◆ Goal of the exercise: Your answer must be a single number: how many lines in the records include the word "SHOW".

(Extracted records)
Segment Open

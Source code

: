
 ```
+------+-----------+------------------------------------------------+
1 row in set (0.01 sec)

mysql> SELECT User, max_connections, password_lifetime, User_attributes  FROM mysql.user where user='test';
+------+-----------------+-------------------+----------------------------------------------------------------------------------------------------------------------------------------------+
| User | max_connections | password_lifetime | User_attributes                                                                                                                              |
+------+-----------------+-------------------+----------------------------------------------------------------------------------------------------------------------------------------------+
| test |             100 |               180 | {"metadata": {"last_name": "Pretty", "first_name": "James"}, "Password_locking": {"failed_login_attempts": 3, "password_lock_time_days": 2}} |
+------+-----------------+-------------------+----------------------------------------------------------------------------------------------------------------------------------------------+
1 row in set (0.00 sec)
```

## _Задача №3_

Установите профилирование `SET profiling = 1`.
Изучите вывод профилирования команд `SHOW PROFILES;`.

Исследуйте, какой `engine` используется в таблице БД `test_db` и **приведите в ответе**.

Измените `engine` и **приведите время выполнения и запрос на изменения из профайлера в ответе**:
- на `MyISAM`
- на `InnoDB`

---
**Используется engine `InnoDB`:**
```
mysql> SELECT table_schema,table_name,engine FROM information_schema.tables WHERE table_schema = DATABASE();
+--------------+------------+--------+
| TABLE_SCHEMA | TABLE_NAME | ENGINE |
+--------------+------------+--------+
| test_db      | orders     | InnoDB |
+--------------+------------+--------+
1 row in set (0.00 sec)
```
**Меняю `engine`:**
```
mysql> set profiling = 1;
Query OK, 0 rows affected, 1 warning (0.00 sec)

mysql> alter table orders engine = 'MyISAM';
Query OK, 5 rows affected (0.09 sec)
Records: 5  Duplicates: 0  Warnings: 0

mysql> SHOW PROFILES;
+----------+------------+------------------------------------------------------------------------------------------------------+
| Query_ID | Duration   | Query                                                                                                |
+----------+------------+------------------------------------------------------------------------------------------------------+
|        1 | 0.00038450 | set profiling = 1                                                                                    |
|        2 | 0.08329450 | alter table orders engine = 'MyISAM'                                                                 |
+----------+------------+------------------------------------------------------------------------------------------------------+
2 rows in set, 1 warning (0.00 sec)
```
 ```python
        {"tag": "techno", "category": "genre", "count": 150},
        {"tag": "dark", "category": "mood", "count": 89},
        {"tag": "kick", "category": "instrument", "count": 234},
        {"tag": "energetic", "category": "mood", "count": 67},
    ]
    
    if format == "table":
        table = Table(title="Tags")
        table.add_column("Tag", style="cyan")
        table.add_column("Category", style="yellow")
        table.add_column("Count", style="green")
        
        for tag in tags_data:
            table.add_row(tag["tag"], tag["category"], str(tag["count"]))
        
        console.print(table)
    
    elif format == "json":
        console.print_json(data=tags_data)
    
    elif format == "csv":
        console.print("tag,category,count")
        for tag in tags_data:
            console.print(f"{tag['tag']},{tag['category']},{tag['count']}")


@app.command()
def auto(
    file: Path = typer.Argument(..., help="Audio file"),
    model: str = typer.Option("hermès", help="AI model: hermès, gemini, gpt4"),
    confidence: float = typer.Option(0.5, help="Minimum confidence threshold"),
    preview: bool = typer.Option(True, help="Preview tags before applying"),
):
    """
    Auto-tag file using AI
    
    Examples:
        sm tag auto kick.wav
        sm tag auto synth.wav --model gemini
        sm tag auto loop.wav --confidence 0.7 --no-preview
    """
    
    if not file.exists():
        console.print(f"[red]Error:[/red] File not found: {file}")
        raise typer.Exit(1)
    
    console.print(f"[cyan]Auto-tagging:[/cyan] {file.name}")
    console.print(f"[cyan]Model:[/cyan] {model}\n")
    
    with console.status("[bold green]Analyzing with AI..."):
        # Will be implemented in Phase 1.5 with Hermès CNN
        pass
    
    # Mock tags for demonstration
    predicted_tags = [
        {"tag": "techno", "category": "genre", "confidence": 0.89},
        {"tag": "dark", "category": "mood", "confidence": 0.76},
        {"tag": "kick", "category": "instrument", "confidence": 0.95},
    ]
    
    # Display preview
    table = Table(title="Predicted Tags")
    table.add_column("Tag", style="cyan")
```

Segment Closed

◆ Problem solution: 2